Fully Resizable Hi-Dpi/Retina GUI Enso’s vector-based GUI is resolution-agnostic, and displays the same on every system and resolution. Easily resize the UI (per instance) to match your visual needs, from magesy download postage stamp to poster-sized.
ENSO CHANGES V1.0.15 >> Much smooth. Very declicking. Wow. We have done a lot of work to minimize edge- and corner-case clicking, principally in the Sectors. You will find that, in general, the Sector features work much better, and there will be no (or minimal, in the case of legato source material) clicks when resizing and moving sectors while playback is occuring. >> Settings were not recalled correctly when restoring a session in some hosts. This has been fixed. >> MIDI notes added as sources in the CC Control section.
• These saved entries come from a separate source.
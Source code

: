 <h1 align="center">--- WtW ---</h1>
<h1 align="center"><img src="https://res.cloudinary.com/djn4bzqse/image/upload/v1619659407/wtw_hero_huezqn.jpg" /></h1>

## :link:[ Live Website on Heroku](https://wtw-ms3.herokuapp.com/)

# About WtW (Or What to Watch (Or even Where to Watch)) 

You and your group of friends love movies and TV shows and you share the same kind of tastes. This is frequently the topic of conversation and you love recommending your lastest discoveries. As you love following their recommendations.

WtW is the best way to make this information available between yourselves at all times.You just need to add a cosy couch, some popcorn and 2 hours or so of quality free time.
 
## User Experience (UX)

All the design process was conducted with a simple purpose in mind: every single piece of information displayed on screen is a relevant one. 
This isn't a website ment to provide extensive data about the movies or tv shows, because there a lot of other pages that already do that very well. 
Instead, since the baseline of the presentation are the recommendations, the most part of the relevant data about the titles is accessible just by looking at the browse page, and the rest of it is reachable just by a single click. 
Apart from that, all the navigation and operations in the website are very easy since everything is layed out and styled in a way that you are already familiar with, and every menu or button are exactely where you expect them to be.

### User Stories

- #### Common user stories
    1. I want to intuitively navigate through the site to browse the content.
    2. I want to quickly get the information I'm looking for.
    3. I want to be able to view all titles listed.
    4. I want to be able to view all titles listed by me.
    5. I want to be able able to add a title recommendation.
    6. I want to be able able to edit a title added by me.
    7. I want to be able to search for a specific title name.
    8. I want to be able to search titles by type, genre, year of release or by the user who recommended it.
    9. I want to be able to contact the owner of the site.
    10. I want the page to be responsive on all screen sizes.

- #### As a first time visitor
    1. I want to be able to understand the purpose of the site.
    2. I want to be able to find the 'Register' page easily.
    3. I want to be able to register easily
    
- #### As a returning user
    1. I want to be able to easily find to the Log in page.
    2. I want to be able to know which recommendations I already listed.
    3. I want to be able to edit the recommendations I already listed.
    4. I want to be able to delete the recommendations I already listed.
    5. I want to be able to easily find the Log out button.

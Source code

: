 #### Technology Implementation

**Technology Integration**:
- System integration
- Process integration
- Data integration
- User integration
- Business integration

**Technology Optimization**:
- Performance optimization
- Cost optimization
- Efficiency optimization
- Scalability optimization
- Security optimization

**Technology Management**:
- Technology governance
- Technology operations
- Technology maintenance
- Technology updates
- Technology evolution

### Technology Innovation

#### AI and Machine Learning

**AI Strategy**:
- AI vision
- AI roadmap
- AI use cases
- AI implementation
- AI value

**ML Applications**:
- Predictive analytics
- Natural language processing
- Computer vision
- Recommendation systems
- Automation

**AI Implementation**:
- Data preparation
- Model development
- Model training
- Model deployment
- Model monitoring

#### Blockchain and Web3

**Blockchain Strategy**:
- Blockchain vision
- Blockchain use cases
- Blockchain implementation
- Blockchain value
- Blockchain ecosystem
You can now assign a MIDI note to a momentary button the same way you would a controller button. >> In all quantization modes, the playback and record speed controls now go _towards_ zero when clicking or dragging down, and _away_ from magesy download zero when clicking or dragging up. There were some differences of opinion with respect to the various speed quantizations, and this has been remedied. >> The main mode quantization now affects every momentary button except Trigger and Overdub. What this means: sector switching, RTZ, and sector clear will now respect the quantization. So if you have it set to quarter notes, your sector will switch on the beat. >> A whole heap of small bug fixes, improvements, and optimizations. We tend to write “optimizations” in the changelog to make it look like we did something clever, but in point of fact we, and every other software company on the planet, use “optimizations” to mean “now that we’re not in a dead rush to get this thing out the door so we can make some money and not, you know, go out of business or whatever, we have the luxury of going back and cleaning up this rat’s nest and making it look somewhat presentable.” Stuff like that. >> Factory presets added back to the iOS version. They somehow got kicked out of bed in the multiple updates that platform needed. >> macOS preset location moved from magesy download Old N’ Busted “Application Support/Audio Damage” to the New Hotness, “~/Music/Audio Damage”. If you have presets stored in the old location, you will need to manually move them to the new one. >> Ubuntu Linux x64 VST and VST3 added to the desktop payload.